-------- EXERCISE INPUTS

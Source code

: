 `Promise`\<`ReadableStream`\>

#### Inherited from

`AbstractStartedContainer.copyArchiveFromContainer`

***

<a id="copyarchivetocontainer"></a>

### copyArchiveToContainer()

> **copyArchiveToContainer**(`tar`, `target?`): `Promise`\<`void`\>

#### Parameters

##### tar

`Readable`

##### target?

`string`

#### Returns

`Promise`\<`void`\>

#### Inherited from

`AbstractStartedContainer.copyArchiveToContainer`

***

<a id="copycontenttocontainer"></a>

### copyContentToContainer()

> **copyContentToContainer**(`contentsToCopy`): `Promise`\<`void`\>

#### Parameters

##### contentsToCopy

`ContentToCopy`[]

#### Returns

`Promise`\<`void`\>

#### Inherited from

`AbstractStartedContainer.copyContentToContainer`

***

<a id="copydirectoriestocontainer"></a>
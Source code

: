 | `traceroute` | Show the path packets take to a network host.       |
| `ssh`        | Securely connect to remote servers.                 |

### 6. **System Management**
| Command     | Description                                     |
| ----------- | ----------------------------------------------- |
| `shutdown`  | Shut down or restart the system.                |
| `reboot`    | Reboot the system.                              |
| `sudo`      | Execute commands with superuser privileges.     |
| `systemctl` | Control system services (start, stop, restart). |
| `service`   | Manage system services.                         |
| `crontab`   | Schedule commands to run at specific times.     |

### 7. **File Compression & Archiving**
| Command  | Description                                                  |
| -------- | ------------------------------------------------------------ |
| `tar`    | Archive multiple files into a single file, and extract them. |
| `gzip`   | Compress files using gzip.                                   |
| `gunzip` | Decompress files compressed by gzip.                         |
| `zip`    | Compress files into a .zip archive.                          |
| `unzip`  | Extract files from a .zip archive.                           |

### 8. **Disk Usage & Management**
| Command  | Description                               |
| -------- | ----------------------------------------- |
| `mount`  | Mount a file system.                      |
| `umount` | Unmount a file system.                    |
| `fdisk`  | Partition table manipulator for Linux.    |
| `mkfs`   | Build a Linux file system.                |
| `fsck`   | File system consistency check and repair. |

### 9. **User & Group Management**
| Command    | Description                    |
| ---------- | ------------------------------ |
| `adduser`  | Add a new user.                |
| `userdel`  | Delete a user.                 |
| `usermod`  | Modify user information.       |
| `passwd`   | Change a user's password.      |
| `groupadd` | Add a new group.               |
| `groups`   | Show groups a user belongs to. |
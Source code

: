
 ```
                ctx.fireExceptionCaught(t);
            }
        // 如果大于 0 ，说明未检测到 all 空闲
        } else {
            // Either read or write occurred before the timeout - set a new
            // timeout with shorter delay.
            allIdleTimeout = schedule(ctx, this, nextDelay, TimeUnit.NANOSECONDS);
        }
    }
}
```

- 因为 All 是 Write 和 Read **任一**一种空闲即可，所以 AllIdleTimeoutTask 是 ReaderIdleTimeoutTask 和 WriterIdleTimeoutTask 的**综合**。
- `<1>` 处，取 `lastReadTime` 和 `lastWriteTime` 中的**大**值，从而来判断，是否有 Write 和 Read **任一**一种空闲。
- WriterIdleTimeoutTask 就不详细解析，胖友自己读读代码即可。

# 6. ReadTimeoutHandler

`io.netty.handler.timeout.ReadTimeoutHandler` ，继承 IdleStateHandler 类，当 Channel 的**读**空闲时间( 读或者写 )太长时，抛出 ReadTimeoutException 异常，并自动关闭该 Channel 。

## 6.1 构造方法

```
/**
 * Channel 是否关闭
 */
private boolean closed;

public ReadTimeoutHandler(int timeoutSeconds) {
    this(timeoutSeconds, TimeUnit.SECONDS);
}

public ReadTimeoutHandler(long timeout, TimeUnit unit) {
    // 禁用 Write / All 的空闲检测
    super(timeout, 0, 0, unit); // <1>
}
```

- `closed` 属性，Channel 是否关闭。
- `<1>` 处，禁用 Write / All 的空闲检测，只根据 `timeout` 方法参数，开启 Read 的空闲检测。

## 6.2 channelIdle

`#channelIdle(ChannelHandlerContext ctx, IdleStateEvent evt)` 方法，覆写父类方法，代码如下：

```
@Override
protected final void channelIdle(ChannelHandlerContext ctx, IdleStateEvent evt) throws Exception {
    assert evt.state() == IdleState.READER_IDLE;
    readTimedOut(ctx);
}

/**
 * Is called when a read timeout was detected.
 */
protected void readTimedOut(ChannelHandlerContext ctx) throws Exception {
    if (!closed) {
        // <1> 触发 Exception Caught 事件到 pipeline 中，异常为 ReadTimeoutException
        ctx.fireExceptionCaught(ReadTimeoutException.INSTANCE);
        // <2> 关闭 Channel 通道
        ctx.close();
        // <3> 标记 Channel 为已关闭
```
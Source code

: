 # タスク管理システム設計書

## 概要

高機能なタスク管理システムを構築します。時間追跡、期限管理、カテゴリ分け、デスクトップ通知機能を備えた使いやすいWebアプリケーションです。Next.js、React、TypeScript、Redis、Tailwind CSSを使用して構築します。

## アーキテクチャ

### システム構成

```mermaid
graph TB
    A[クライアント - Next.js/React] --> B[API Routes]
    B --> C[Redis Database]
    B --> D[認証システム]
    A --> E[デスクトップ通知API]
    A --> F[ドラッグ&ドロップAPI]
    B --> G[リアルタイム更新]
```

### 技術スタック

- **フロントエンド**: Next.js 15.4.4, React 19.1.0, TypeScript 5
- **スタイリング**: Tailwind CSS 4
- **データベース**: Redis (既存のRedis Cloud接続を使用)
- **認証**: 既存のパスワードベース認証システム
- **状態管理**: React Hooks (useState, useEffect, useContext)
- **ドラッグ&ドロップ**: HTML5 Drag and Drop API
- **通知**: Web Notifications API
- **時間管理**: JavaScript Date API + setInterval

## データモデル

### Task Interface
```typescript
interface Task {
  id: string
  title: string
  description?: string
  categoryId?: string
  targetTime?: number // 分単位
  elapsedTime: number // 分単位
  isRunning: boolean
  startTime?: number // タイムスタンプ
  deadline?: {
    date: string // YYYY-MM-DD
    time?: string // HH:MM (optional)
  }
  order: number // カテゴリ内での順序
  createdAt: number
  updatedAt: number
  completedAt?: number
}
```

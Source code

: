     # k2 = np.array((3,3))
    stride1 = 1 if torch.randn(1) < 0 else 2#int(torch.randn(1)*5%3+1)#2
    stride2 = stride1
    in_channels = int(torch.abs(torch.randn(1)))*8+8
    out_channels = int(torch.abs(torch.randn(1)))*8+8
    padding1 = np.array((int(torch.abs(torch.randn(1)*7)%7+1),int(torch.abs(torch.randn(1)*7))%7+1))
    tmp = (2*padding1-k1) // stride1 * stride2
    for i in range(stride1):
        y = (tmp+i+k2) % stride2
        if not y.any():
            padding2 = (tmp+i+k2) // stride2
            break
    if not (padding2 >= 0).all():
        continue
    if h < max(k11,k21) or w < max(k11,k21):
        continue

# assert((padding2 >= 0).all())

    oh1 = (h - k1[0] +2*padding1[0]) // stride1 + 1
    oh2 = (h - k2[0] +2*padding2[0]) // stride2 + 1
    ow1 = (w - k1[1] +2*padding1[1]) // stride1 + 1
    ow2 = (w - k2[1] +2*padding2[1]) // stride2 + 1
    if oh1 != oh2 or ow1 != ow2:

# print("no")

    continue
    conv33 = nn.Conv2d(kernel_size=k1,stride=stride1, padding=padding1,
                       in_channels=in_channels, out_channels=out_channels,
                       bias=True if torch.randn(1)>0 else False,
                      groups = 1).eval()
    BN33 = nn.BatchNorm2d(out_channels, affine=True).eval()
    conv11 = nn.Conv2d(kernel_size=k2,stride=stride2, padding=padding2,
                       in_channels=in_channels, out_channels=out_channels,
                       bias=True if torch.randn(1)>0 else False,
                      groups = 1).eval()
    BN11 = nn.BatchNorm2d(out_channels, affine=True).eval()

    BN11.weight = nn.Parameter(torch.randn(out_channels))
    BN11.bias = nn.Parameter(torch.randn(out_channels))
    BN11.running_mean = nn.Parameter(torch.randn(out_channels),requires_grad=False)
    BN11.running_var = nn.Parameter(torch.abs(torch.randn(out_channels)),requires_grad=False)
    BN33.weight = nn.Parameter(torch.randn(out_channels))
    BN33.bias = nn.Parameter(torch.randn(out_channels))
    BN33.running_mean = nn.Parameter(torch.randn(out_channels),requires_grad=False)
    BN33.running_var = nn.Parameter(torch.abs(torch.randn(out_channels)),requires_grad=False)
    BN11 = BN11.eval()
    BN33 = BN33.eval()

----------------

- WHAT YOU WILL DO -
Set down precisely the lines above between the line holding "Unmount a file" and the line holding "Delete a user.", inclusive, and nothing beyond them.

- YOUR RESPONSE -
| `umount` | Unmount a file system.                    |
| `fdisk`  | Partition table manipulator for Linux.    |
| `mkfs`   | Build a Linux file system.                |
| `fsck`   | File system consistency check and repair. |

### 9. **User & Group Management**
| Command    | Description                    |
| ---------- | ------------------------------ |
| `adduser`  | Add a new user.                |
| `userdel`  | Delete a user.                 |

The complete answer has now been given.